One of the strangest and most original TV shows that I enjoyed watching was Twin Peaks. Beginning in April of 1990, Twin Peaks is a drama that follows the investigation of the brutal death of popular, respected teenager and homecoming queen, Laura Palmer, headed by Agent Dale Cooper. Created by one of my favorite cult film directors, David Lynch, its eccentric characters were unorthodox for a supposed crime drama. Among the regulars on the show was a Major Garland Briggs. He was a U. S. Air Force officer who gave information to Agent Cooper and was also the father to one of the main characters named Bobby Briggs. Major Briggs work is so highly classified that he does not tell even his family about it. The role was played by Don. S. Davis and can be seen as a precursor to Davis’s character Lt. Gen. George Hammond on the TV series Stargate SG-1, who is also an Air Force officer involved in secret projects.
Don S. Davis has taken his Final Taxi.
Davis guest-starred in dozens of well-known TV series, often appearing as a head military staff or a sheriff. He had a recurring part on The X Files as Captain William Scully, father of Gillian Anderson’s Agent Dana Scully.
He co-starred on Stargate SG-1 for the series’ first seven years, but left in 2003 due to a medical condition that restricted his workload. However, he returned for several guest appearances on SG-1 and Stargate Atlantis in the following years. He continued to work on- and off-screen until his death.
He was born Don Sinclair Davis on August 4, 1942 in Aurora, Missouri, a town located in the southwestern part of the state. He was raised there amid the Missouri Ozarks.
In 1965, Davis received a Bachelor of Science Degree with a double major in theater and art from Southwest Missouri State College.
He then served three years on active duty in the United States Army, entering as a second lieutenant. He achieved the rank of captain by the time he completed his required tour of active duty.
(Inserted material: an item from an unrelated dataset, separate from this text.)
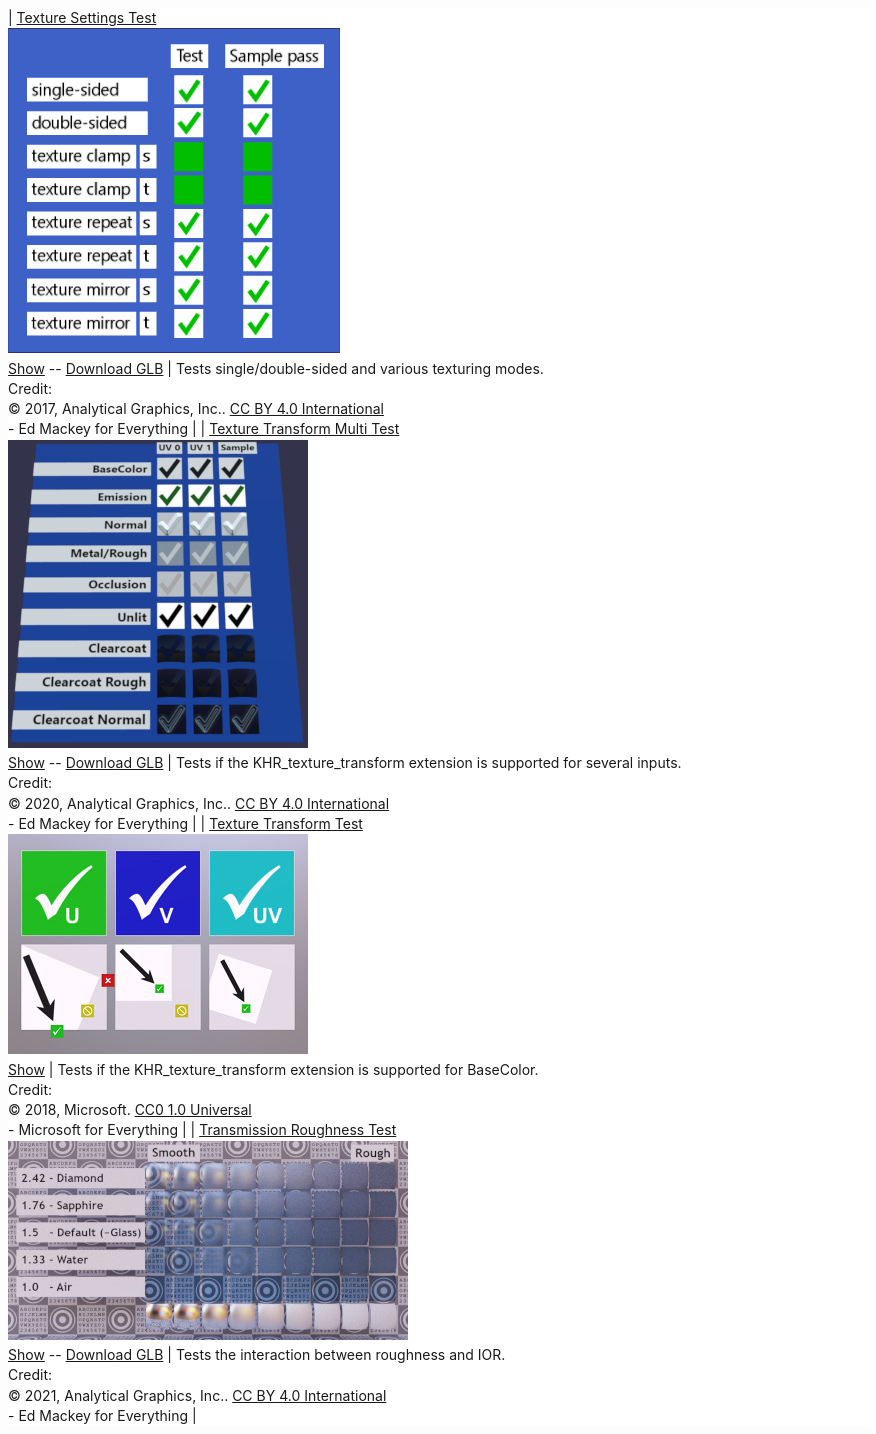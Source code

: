 | [Texture Settings Test](TextureSettingsTest/README.md)<br>[![Texture Settings Test](TextureSettingsTest/screenshot/screenshot.png)](./Models/TextureSettingsTest/README.md)<br>[Show](https://github.khronos.org/glTF-Sample-Viewer-Release/?model=https://raw.GithubUserContent.com/KhronosGroup/glTF-Sample-Assets/main/./Models/TextureSettingsTest/glTF-Binary/TextureSettingsTest.glb) -- [Download GLB](https://raw.GithubUserContent.com/KhronosGroup/glTF-Sample-Assets/main/./Models/TextureSettingsTest/glTF-Binary/TextureSettingsTest.glb) | Tests single/double-sided and various texturing modes.<br>Credit:<br>&copy; 2017, Analytical Graphics, Inc.. [CC BY 4.0 International](https://creativecommons.org/licenses/by/4.0/legalcode)<br> - Ed Mackey for Everything |
| [Texture Transform Multi Test](TextureTransformMultiTest/README.md)<br>[![Texture Transform Multi Test](TextureTransformMultiTest/screenshot/screenshot.jpg)](./Models/TextureTransformMultiTest/README.md)<br>[Show](https://github.khronos.org/glTF-Sample-Viewer-Release/?model=https://raw.GithubUserContent.com/KhronosGroup/glTF-Sample-Assets/main/./Models/TextureTransformMultiTest/glTF-Binary/TextureTransformMultiTest.glb) -- [Download GLB](https://raw.GithubUserContent.com/KhronosGroup/glTF-Sample-Assets/main/./Models/TextureTransformMultiTest/glTF-Binary/TextureTransformMultiTest.glb) | Tests if the KHR_texture_transform extension is supported for several inputs.<br>Credit:<br>&copy; 2020, Analytical Graphics, Inc.. [CC BY 4.0 International](https://creativecommons.org/licenses/by/4.0/legalcode)<br> - Ed Mackey for Everything |
| [Texture Transform Test](TextureTransformTest/README.md)<br>[![Texture Transform Test](TextureTransformTest/screenshot/screenshot.jpg)](./Models/TextureTransformTest/README.md)<br>[Show](https://github.khronos.org/glTF-Sample-Viewer-Release/?model=https://raw.GithubUserContent.com/KhronosGroup/glTF-Sample-Assets/main/./Models/TextureTransformTest/glTF/TextureTransformTest.gltf) | Tests if the KHR_texture_transform extension is supported for BaseColor.<br>Credit:<br>&copy; 2018, Microsoft. [CC0 1.0 Universal](https://creativecommons.org/publicdomain/zero/1.0/legalcode)<br> - Microsoft for Everything |
| [Transmission Roughness Test](TransmissionRoughnessTest/README.md)<br>[![Transmission Roughness Test](TransmissionRoughnessTest/screenshot/screenshot.jpg)](./Models/TransmissionRoughnessTest/README.md)<br>[Show](https://github.khronos.org/glTF-Sample-Viewer-Release/?model=https://raw.GithubUserContent.com/KhronosGroup/glTF-Sample-Assets/main/./Models/TransmissionRoughnessTest/glTF-Binary/TransmissionRoughnessTest.glb) -- [Download GLB](https://raw.GithubUserContent.com/KhronosGroup/glTF-Sample-Assets/main/./Models/TransmissionRoughnessTest/glTF-Binary/TransmissionRoughnessTest.glb) | Tests the interaction between roughness and IOR.<br>Credit:<br>&copy; 2021, Analytical Graphics, Inc.. [CC BY 4.0 International](https://creativecommons.org/licenses/by/4.0/legalcode)<br> - Ed Mackey for Everything |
Upon leaving the army, Davis studied at Southern Illinois University in Carbondale, Illinois. He received a master’s degree in theater in 1970. Davis then taught for several years before returning to SIU to complete the coursework for a PhD in theater, which he received in 1982.
Davis began working in the film industry in the early 1980s while he was an assistant professor of theater, teaching courses in technical theater at the University of British Columbia in Vancouver.
He left teaching to pursue acting full-time in 1987.
He appeared in numerous feature films, including Miracle, Alaska, A League of their Own, Needful Things, Look Who’s Talking, Con Air and Best of Show.
Davis had featured roles in several dozen made-for-TV movies, including In Cold Blood; The Ranger, The Cook and the Hole in the Sky; and Columbo: A Bird in Hand; as well as the mini-series Atomic Train.
He guest-starred in such TV series as The West Wing, NCIS, The Dead Zone, Northern Exposure, The Outer Limits, L.A. Law, Knots Landing, Wiseguy and Macgyver. He also played on several episodes of 21 Jump Street.
In 2004, he was nominated for a Leo Award, honoring British Columbia films and television, for best supporting performance by a male in a dramatic series for his role in the Stargate SG-1 episode “Heroes, Part 2.” He won the Director’s Award for best supporting actor at Fright-Fest in 2003 for his part as Keith Young in the low-budget thriller Savage Island.
His final Stargate appearance is in Stargate: Continuum, the SG-1 DVD movie that will be released July 29. He will also appear in the forthcoming films Vipers, Woodshop and Far Cry.